Ayeroff left Warner Records in 1987 and, along with partner Jordan Harris, opened the U.S. label offices for Virgin Records after an invitation from company owner Richard Branson. Ayeroff and Harris signed and marketed an artist roster at Virgin U.S. which included Paula Abdul, Janet Jackson, Lenny Kravitz, The Smashing Pumpkins and others.

During his time at Virgin Records, Ayeroff also founded the progressive-aligned political organization Rock the Vote to help increase voter turnout among voters ages 18 to 24. Through alliances with other Entertainment companies, such as MTV, Ayeroff created commercial and print campaigns with contemporary music artists to appeal to a young voter demographic. The organization supported the National Voter Registration Act of 1993, commonly referred to as the "motor voter" bill, which expanded access to voter registration. It was signed into law by President Bill Clinton. The law requires state governments to offer voter registration opportunities to any eligible person who applies for or renews a driver's license or public assistance. Rock The Vote also protested against the Parents Music Resource Center who, at the time, began advocating for warning labels to be added on covers of music releases that contained profane lyrics. It was reported in 2016 that Rock The Vote had registered more than 6 million voters online.

In August 1993, both Ayeroff & Harris resigned from Virgin Records after the company was sold to Thorn EMI. Industry sources said the resignations were because of a management logjam at the company and the subsequent erosion of their duties.

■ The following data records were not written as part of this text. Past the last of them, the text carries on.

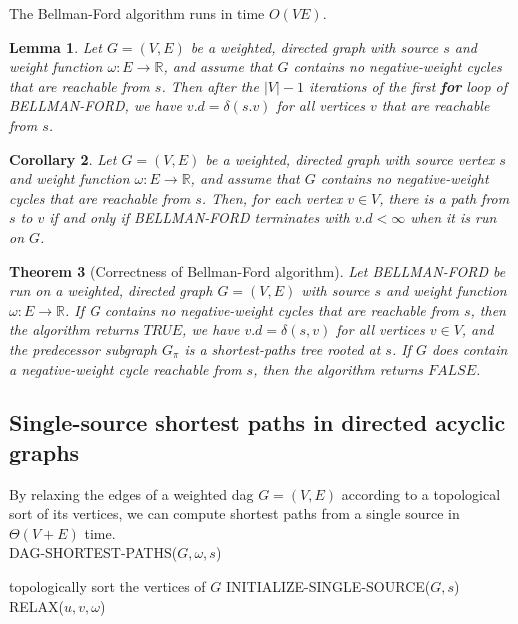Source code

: \documentclass[12pt]{article}
\newtheorem{theorem}{Theorem}
\newtheorem{lemma}[theorem]{Lemma}
\newtheorem{corollary}[theorem]{Corollary}
\begin{document}
The Bellman-Ford algorithm runs in time $O(VE)$. \\

\begin{lemma}
  Let $G = (V,E)$ be a weighted, directed graph with source $s$ and weight function $\omega : E \rightarrow \mathbb{R}$, and assume that $G$ contains no negative-weight cycles that are reachable from $s$. Then after the $|V| - 1$ iterations of the first \textbf{for} loop of BELLMAN-FORD, we have $v.d = \delta(s.v)$ for all vertices $v$ that are reachable from $s$.
\end{lemma}

\begin{corollary}
  Let $G = (V,E)$ be a weighted, directed graph with source vertex $s$ and weight function $\omega : E \rightarrow \mathbb{R}$, and assume that $G$ contains  no negative-weight cycles that are reachable from $s$. Then, for each vertex $v \in V$, there is a path from $s$ to $v$ if and only if BELLMAN-FORD terminates with $v.d < \infty$ when it is run on $G$.
\end{corollary}

\begin{theorem} [Correctness of Bellman-Ford algorithm]
  Let BELLMAN-FORD be run on a weighted, directed graph $G = (V,E)$ with source $s$ and weight function $\omega : E \rightarrow \mathbb{R}$. If G contains no negative-weight cycles that are reachable from $s$, then the algorithm returns $TRUE$, we have $v.d = \delta(s,v)$ for all vertices $v \in V$, and the predecessor subgraph $G_{\pi}$ is a shortest-paths tree rooted at $s$. If $G$ does contain a negative-weight cycle reachable from $s$, then the algorithm returns $FALSE$.
\end{theorem}

\subsection{Single-source shortest paths in directed acyclic graphs}

By relaxing the edges of a weighted dag $G = (V,E)$ according to a topological sort of its vertices, we can compute shortest paths from a single source in $\Theta(V+E)$ time. \\

DAG-SHORTEST-PATHS($G, \omega, s$)
\begin{algorithmic} [1]
\State topologically sort the vertices of $G$
\State INITIALIZE-SINGLE-SOURCE($G,s$)
		\State RELAX($u, v, \omega$)
        \EndFor
\EndFor
\end{algorithmic}
\end{document}
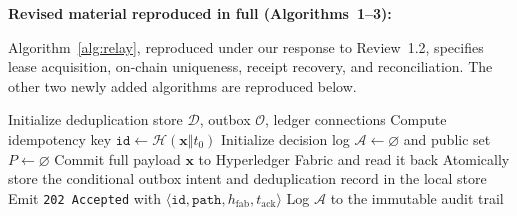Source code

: \documentclass[11pt]{article}
\begin{document}
\medskip
\noindent\textbf{Revised material reproduced in full (Algorithms~1--3):}

Algorithm~\ref{alg:relay}, reproduced under our response to Review~1.2, specifies lease acquisition, on-chain uniqueness, receipt recovery, and reconciliation. The other two newly added algorithms are reproduced below.

\begin{algorithm}[!htbp]
\scriptsize
\color{blue}
\caption{Pseudocode for deterministic policy-driven routing and commit}
\label{alg:routing}
Initialize deduplication store $\mathcal{D}$, outbox $\mathcal{O}$, ledger connections\;
Compute idempotency key $\texttt{id} \leftarrow \mathcal{H}(\mathbf{x}\Vert t_0)$\;
Initialize decision log $\mathcal{A}\leftarrow\varnothing$ and public set $P\leftarrow\varnothing$\;
Commit full payload $\mathbf{x}$ to Hyperledger Fabric and read it back\;
Atomically store the conditional outbox intent and deduplication record in the local store\;
Emit \texttt{202 Accepted} with $\langle\texttt{id},\texttt{path},h_{\mathrm{fab}},t_{\mathrm{ack}}\rangle$\;
Log $\mathcal{A}$ to the immutable audit trail\;
\;
\end{algorithm}
\end{document}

Ayeroff and Harris went on to co-found Work Group in 1995, a West Coast-based subsidiary of Sony Music, where they developed the careers of Jennifer Lopez, Jamiroquai, Fiona Apple, Len, Sponge, Imperial Drag, and Esthero. In July 1999, both Ayeroff and Harris departed the label six months prior to their contract expiration. Sources cited that both were unhappy with Sony after consolidation of promotion duties for all Epic Records labels under one department, in addition to Sony not allowing Ayeroff and Harris to buy a piece of the company they helped build.

Ayeroff was hired by Apple Records in 2000, as a key consultant to oversee the marketing of 1, a career-spanning retrospective of The Beatles which has sold over 30 million copies worldwide to date.

Returning to the Warner Records in 2001 as the label's chief creative director and vice chairman, he oversaw the visual campaigns for Josh Groban, My Chemical Romance, Green Day, and more. Ayeroff left Warner Bros. in 2004 at the conclusion of his contract.

In 2008, Ayeroff became co-CEO (along with Jon Rubin) of Steve Bing's boutique label imprint Shangri-La Music. Ayeroff and Rubin also began ArtistsFirst, a creative and marketing consulting agency, which has launched international humanitarian activism with its music.

== Selected Credits ==

| Year | Album | Artist | Credit |
|---|---|---|---|
| 1983 | Cuts Like a Knife | Bryan Adams | Art direction |
| 1983 | Synchronicity | The Police | Art direction, design |
| 1984 | Camouflage | Rod Stewart | Art direction |
| 1984 | Kiss the Sky | Jimi Hendrix | Art direction |
| 1984 | Like a Virgin | Madonna | Art direction |
| 1984 | Stop Making Sense | Talking Heads | Liner notes, writer, design, package design |
| 1985 | Done with Mirrors | Aerosmith | Cover art concept |
| 1985 | Hunting High and Low | A-Ha | Art direction |
| 1986 | Back in the High Life | Steve Winwood | Art direction |
| 1986 | Graceland | Paul Simon | Art direction |
| 1986 | Parade | Prince & The Revolution | Art direction |
| 1986 | True Blue | Madonna | Art direction |
| 1988 | Roll With It | Steve Winwood | Art direction, design |
| 1989 | Let Love Rule | Lenny Kravitz | Liner notes, art direction |
| 1989 | Mystery Girl | Roy Orbison | Art direction |
| 2003 | Closer | Josh Groban | Art direction |
| 2007 | Instant Karma: The Amnesty International Campaign to Save Darfur | Various artists | Executive producer |
| 2007 | Last Man Standing | Jerry Lee Lewis | Executive producer |
| 2012 | Chimes of Freedom: The Songs of Bob Dylan | Various artists | Executive producer, art direction |

==Awards==
In 2005, Ayeroff received the Kratz Award for Creative Excellence from The Music Video Producer's Association, an award which recognizes exceptional accomplishments in music video production.